W SPA znajduje się również jedno z najstarszych kasyn w Europie. Kasyno przyciąga wielu bogaczy, dlatego też widok luksusowych samochodów jest tu codziennością. Położone w dolinie, otoczone lasami, które przyciągają turystów, spacerowiczów i ludzi uprawiających nordic walking.
Obecnie najbardziej znane jest wyścigu grand prix Belgii formuły I, który odbywa się pod koniec sierpnia każdego roku. Wyścig odbywa się na torze Spa-Francorchamps. Tor został oddany do użytku w 1921 roku, w latach 70-tych ze względów bezpieczeństwa został zmodernizowany i w końcu od 1983 roku na stałe gości w harmonogramie F1. Kompleks oddalony jest kilka kilometrów do miasta SPA.

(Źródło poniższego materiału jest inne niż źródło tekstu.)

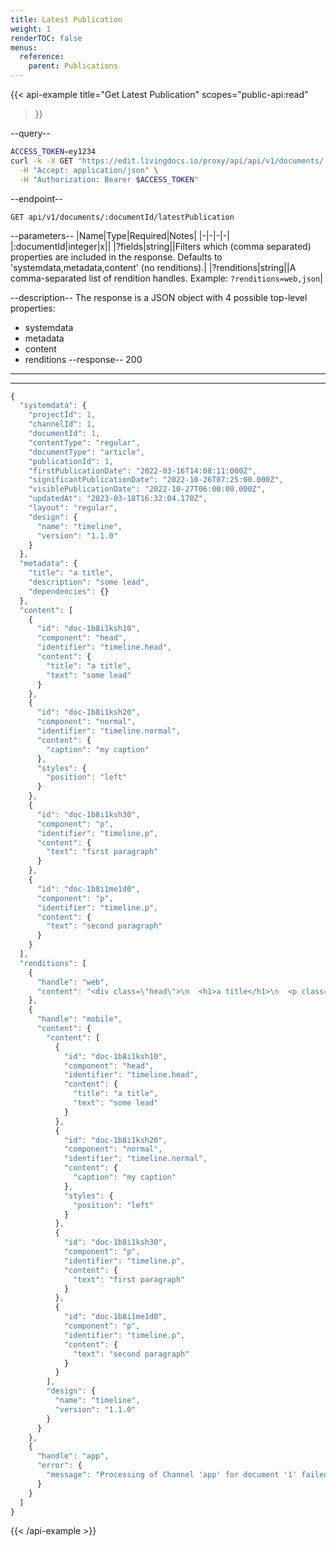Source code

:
 ```yaml
---
title: Latest Publication 
weight: 1
renderTOC: false
menus:
  reference:
    parent: Publications 
---
```


{{< api-example
  title="Get Latest Publication"
  scopes="public-api:read"
>}}

--query--

```bash
ACCESS_TOKEN=ey1234
curl -k -X GET "https://edit.livingdocs.io/proxy/api/api/v1/documents/:documentId/latestPublication" \
  -H "Accept: application/json" \
  -H "Authorization: Bearer $ACCESS_TOKEN"
```

--endpoint--
```
GET api/v1/documents/:documentId/latestPublication
```

--parameters--
|Name|Type|Required|Notes|
|-|-|-|-|
|:documentId|integer|x||
|?fields|string||Filters which (comma separated) properties are included in the response. Defaults to 'systemdata,metadata,content' (no renditions).|
|?renditions|string||A comma-separated list of rendition handles. Example: `?renditions=web,json`|

--description--
The response is a JSON object with 4 possible top-level properties:
- systemdata
- metadata
- content
- renditions
--response--
200
---
---
```js
{
  "systemdata": {
    "projectId": 1,
    "channelId": 1,
    "documentId": 1,
    "contentType": "regular",
    "documentType": "article",
    "publicationId": 1,
    "firstPublicationDate": "2022-03-16T14:08:11:000Z",
    "significantPublicationDate": "2022-10-26T07:25:00.000Z",
    "visiblePublicationDate": "2022-10-27T06:00:00.000Z",
    "updatedAt": "2023-03-18T16:32:04.170Z",
    "layout": "regular",
    "design": {
      "name": "timeline",
      "version": "1.1.0"
    }
  },
  "metadata": {
    "title": "a title",
    "description": "some lead",
    "dependencies": {}
  },
  "content": [
    {
      "id": "doc-1b8i1ksh10",
      "component": "head",
      "identifier": "timeline.head",
      "content": {
        "title": "a title",
        "text": "some lead"
      }
    },
    {
      "id": "doc-1b8i1ksh20",
      "component": "normal",
      "identifier": "timeline.normal",
      "content": {
        "caption": "my caption"
      },
      "styles": {
        "position": "left"
      }
    },
    {
      "id": "doc-1b8i1ksh30",
      "component": "p",
      "identifier": "timeline.p",
      "content": {
        "text": "first paragraph"
      }
    },
    {
      "id": "doc-1b8i1me1d0",
      "component": "p",
      "identifier": "timeline.p",
      "content": {
        "text": "second paragraph"
      }
    }
  ],
  "renditions": [
    {
      "handle": "web",
      "content": "<div class=\"head\">\n  <h1>a title</h1>\n  <p class=\"lead\">some lead</p>\n</div>\n<figure class=\"aspect-ratio left\">\n  <img class=\"doc-image-empty\" src=\"data:image/svg+xml;charset=UTF-8,…\">\n  <figcaption>my caption</figcaption>\n</figure>\n<p>first paragraph</p>\n<p>second</p>\n<p> and third one. :)</p>"
    },
    {
      "handle": "mobile",
      "content": {
        "content": [
          {
            "id": "doc-1b8i1ksh10",
            "component": "head",
            "identifier": "timeline.head",
            "content": {
              "title": "a title",
              "text": "some lead"
            }
          },
          {
            "id": "doc-1b8i1ksh20",
            "component": "normal",
            "identifier": "timeline.normal",
            "content": {
              "caption": "my caption"
            },
            "styles": {
              "position": "left"
            }
          },
          {
            "id": "doc-1b8i1ksh30",
            "component": "p",
            "identifier": "timeline.p",
            "content": {
              "text": "first paragraph"
            }
          },
          {
            "id": "doc-1b8i1me1d0",
            "component": "p",
            "identifier": "timeline.p",
            "content": {
              "text": "second paragraph"
            }
          }
        ],
        "design": {
          "name": "timeline",
          "version": "1.1.0"
        }
      }
    },
    {
      "handle": "app",
      "error": {
        "message": "Processing of Channel 'app' for document '1' failed. Detailed error message…"
      }
    }
  ]
}
```

{{< /api-example >}}
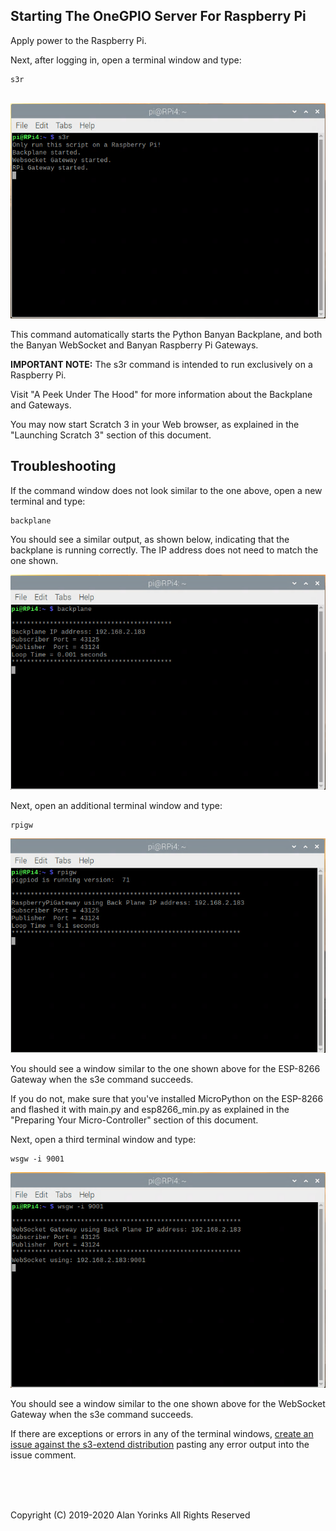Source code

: ## Starting The OneGPIO Server For Raspberry Pi

Apply power to the Raspberry Pi. 

Next, after logging in, open a terminal window and type:

```
s3r
```

<br>
<img src="../images/s3r-1.png" >

This command automatically starts the Python Banyan Backplane, and both
the Banyan WebSocket and Banyan Raspberry Pi Gateways. 

**IMPORTANT NOTE:** The s3r command is intended to run exclusively on a
Raspberry Pi.

Visit "A Peek Under The Hood" for more information about the Backplane and Gateways.

You may now start Scratch 3 in your Web browser, as explained in the
"Launching Scratch 3" section of this document.

## Troubleshooting
If the command window does not look similar to the one above, 
open a new terminal and type:


```
backplane
```
You should see a similar output, as shown below, indicating that the
backplane is running correctly. The IP address does not need to match
the one shown.

<img src="../images/s3r-2.png" >

Next, open an additional terminal window and type:

```
rpigw
```

<img src="../images/s3r-3.png" >

You should see a window similar to the one shown above for the ESP-8266
Gateway when the s3e command succeeds.

If you do not, make sure that you've installed MicroPython on the
ESP-8266 and flashed it with main.py and esp8266_min.py as explained in
the "Preparing Your Micro-Controller" section of this document.

Next, open a third terminal window and type:

```
wsgw -i 9001
```

<img src="../images/s3r-4.png" >

You should see a window similar to the one shown above for the WebSocket
Gateway when the s3e command succeeds. 

If there are exceptions or errors in any of the terminal windows,
[create an issue against the s3-extend distribution](https://github.com/MrYsLab/s3-extend/issues)
pasting any error output into the issue comment.


<br> <br> <br>



Copyright (C) 2019-2020 Alan Yorinks All Rights Reserved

Robert Kubica pierwszy i jak dotąd jedyny kierowca F1. To w ślad za nim podążali polscy kibice, zaliczając kolejne tory F1. Ten elitarny sport z 22 zawodnikami ścigającymi się po całym świecie w najszybszych bolidach przyciąga przed telewizory miliony telewidzów. Niestety oglądanie wyścigu w telewizorze nie zastąpi oglądania bolidów na "żywo".
To mój ulubiony tor w kalendarzu wyścigów formuły 1. Odbywający się pod koniec sierpnia wyścig charakteryzuje się zmiennością pogody. Czasami cały dzień pada, czasami jest słonecznie. A czasami w jednej części tor jest mokry, a w drugiej wysycha albo już jest suchy. To sprawia, że każdy wyścig jest ciekawy i nieprzewidywalny.
Byłem dwa razy na wyścigu F1, dwa razy za "czasów" Kubicy. Nawet raz Robert stanął na podium. Kupiłem przez internet bilety na wyścig. Cała impreza rozpoczyna się od piątkowych treningów, sobotnich kwalifikacji i niedzielnego wyścigu. Bilet najtańszy, z miejscami na trawie, w pobliżu telebimu, z dziećmi. Przy wejściu na tor (trzeba wejść kilka godzin przed wyścigiem, aby znaleźć dobre miejsca) każdy z nas dostał zatyczki do uszu. Dopiero, gdy pierwsze bolidy wyjechały z boksów i ruszyły na tor, zrozumiałem po co te zatyczki. Huk niesamowity. Zmiana biegów brzmi jakby ktoś rzucał granatami. Dosłownie. To było jeszcze w erze silników spalinowych, obecnie są silniki hybrydy i nie wiem ile decybeli "produkują" bolidy. Wyścig formuły 1 to jedno wielkie święto trwające 3-4 dni, pełno tu kamperów, autobusów i samochodów z fanami z całego świata. Wiele imprez towarzyszących, sklepiki z pamiątkami (koszulki, czapki itd.) poszczególnych ekip F1.
Gorąco polecam. Dobrze jest zabrać ze sobą składane krzesełko, przeciwdeszczową kurtkę, ciepłą odzież (gdy pada jest to naprawdę zimno). Trzeba znaleźć miejsce blisko telebimu, aby można było śledzić cały wyścig, bo tak zobaczymy tylko szybko przejeżdżające bolidy i nie zorientujemy się kto prowadzi.
Polecam poszukać miejsca wzdłuż najdłuższej prostej - kemmel straight, gdzie bolidy osiągają największą prędkość nawet do 330 km/h.
Po wyścigu, gdy byliśmy z powrotem w SPA, mieliśmy szczęście zobaczyć Fernando Alonso, który mieszkał w hotelu w samym centrum.